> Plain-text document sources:
———

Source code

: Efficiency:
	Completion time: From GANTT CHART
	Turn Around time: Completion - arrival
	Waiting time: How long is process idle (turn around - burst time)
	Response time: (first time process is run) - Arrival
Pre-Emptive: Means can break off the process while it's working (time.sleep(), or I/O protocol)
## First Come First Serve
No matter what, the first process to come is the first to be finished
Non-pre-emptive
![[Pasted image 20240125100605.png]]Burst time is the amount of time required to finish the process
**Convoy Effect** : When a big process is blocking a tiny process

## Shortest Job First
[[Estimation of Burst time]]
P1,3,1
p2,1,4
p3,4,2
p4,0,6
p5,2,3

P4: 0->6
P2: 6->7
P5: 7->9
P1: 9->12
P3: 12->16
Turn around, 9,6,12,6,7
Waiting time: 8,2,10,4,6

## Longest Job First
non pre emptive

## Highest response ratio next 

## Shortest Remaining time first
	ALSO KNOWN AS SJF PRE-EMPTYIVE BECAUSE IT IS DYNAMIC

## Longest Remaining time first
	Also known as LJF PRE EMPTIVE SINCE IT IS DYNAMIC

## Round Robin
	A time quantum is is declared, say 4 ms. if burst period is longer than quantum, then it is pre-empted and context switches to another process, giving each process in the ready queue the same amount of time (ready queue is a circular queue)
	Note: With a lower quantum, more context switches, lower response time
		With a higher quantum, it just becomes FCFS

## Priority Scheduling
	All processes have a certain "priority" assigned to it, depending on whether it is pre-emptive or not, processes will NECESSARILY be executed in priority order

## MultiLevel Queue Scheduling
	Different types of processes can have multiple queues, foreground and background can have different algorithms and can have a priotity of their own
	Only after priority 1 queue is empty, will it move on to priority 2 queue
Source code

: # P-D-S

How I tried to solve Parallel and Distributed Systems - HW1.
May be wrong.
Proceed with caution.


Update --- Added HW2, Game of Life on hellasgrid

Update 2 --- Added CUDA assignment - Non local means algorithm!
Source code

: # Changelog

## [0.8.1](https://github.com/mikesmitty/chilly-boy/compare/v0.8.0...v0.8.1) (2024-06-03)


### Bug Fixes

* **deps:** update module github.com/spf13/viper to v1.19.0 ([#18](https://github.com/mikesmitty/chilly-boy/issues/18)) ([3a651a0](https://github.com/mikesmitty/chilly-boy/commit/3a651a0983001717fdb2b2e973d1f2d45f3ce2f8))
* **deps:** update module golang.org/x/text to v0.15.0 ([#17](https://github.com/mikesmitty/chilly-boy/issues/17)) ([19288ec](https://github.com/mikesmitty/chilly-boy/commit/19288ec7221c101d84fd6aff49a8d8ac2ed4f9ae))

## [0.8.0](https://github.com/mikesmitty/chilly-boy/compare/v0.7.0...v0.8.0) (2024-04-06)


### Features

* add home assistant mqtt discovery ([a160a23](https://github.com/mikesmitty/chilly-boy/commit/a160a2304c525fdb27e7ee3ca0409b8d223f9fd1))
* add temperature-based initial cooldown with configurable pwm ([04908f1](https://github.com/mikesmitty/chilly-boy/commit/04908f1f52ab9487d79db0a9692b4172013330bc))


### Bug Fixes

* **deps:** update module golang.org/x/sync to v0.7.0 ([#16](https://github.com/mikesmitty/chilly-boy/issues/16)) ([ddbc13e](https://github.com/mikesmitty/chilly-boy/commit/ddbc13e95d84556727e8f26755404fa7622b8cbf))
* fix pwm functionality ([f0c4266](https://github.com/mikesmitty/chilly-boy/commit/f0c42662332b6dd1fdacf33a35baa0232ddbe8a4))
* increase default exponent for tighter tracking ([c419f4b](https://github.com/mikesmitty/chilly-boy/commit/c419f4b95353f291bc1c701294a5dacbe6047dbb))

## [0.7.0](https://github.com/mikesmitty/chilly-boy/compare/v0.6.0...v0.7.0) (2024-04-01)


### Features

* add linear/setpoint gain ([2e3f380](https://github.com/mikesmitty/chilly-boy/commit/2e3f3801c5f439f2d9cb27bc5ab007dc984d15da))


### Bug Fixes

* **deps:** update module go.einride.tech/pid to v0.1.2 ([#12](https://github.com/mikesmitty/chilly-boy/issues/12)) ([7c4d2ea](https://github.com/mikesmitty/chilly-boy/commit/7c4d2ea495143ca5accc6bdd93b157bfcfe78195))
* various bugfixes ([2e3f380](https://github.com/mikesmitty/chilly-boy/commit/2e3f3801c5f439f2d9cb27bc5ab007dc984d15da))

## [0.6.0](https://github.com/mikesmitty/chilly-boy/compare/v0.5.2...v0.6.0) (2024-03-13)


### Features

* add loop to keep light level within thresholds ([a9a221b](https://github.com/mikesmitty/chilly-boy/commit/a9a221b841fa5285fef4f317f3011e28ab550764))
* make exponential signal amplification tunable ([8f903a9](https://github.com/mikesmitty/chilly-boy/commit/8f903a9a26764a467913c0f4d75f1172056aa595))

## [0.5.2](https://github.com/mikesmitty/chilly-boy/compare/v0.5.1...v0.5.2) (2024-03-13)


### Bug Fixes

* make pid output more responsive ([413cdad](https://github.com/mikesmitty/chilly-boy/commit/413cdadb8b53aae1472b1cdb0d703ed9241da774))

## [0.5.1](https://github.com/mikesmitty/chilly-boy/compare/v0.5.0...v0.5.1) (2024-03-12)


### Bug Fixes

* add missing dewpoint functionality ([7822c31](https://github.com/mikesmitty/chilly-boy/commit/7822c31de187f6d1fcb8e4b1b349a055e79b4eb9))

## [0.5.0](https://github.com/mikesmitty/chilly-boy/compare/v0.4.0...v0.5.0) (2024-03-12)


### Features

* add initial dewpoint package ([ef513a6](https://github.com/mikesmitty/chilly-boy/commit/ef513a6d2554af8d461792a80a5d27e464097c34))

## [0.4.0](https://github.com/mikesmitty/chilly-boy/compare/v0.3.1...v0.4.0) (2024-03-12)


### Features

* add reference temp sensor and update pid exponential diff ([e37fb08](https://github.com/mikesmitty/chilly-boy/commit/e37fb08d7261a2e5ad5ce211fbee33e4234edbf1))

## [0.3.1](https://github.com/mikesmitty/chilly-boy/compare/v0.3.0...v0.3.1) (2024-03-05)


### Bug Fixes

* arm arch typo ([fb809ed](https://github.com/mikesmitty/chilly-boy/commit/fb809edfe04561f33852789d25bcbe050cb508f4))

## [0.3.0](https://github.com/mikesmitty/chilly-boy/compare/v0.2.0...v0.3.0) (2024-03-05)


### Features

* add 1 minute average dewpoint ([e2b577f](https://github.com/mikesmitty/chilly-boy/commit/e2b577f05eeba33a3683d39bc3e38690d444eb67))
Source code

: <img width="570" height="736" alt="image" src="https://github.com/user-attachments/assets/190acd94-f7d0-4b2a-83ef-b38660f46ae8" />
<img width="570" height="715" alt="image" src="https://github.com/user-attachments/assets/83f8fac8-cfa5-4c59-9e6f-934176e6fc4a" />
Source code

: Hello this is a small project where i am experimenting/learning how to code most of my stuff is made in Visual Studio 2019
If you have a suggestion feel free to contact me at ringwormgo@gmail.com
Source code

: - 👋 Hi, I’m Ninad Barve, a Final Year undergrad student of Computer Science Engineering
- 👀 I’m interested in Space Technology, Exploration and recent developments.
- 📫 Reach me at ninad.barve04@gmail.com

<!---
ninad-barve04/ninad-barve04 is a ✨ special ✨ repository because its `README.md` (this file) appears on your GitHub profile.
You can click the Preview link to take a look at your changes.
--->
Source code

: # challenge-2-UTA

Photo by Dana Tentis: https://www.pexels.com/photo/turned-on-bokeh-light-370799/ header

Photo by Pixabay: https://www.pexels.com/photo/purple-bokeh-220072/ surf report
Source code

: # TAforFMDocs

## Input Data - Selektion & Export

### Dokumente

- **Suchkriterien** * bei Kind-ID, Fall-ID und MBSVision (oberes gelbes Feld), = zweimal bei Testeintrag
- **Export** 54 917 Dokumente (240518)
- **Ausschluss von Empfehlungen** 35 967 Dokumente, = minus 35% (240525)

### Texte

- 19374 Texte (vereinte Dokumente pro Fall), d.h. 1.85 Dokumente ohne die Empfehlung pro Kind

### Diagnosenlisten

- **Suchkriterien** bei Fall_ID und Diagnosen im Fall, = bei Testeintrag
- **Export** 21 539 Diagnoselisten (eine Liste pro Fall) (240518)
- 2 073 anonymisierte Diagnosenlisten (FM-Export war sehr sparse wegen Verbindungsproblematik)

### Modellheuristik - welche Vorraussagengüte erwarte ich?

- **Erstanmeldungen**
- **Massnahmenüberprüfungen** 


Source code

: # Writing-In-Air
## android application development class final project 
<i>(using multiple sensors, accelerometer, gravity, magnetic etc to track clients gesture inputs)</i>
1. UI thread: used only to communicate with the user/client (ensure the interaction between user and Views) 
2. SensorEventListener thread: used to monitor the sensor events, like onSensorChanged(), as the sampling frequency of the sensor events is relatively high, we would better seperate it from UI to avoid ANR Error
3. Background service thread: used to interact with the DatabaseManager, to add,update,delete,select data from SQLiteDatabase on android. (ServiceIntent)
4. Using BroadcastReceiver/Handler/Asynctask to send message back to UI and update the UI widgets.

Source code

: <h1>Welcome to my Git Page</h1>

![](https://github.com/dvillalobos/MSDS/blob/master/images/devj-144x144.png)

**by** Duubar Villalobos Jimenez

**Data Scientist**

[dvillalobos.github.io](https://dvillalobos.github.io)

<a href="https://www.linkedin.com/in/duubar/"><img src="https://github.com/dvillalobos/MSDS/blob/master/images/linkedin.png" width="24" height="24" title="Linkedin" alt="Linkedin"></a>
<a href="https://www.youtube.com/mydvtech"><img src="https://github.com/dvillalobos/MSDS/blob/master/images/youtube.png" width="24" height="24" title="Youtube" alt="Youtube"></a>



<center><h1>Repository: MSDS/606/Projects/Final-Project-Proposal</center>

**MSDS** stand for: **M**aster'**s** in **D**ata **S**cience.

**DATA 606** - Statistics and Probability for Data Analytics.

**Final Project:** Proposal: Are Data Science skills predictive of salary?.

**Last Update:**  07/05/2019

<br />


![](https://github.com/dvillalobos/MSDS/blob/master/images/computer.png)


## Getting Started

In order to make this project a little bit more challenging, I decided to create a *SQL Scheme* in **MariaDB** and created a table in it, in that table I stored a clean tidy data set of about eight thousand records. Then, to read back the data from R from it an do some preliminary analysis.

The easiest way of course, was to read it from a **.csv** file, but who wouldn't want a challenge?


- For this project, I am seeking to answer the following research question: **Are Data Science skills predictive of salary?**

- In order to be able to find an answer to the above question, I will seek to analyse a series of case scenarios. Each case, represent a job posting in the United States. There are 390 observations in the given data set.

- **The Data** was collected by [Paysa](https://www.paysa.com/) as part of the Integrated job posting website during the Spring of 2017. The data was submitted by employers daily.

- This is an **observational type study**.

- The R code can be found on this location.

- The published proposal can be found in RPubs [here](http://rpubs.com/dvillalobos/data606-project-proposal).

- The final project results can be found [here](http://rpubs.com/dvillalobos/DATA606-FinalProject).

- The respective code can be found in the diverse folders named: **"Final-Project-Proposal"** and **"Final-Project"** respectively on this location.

———

From the records above, reproduce exactly the lines from the one with "predictive of salary?." to the one with "## Getting Started", both included, and no others.

> EXPECTED ANSWER:
**Final Project:** Proposal: Are Data Science skills predictive of salary?.

**Last Update:**  07/05/2019

<br />


![](https://github.com/dvillalobos/MSDS/blob/master/images/computer.png)


## Getting Started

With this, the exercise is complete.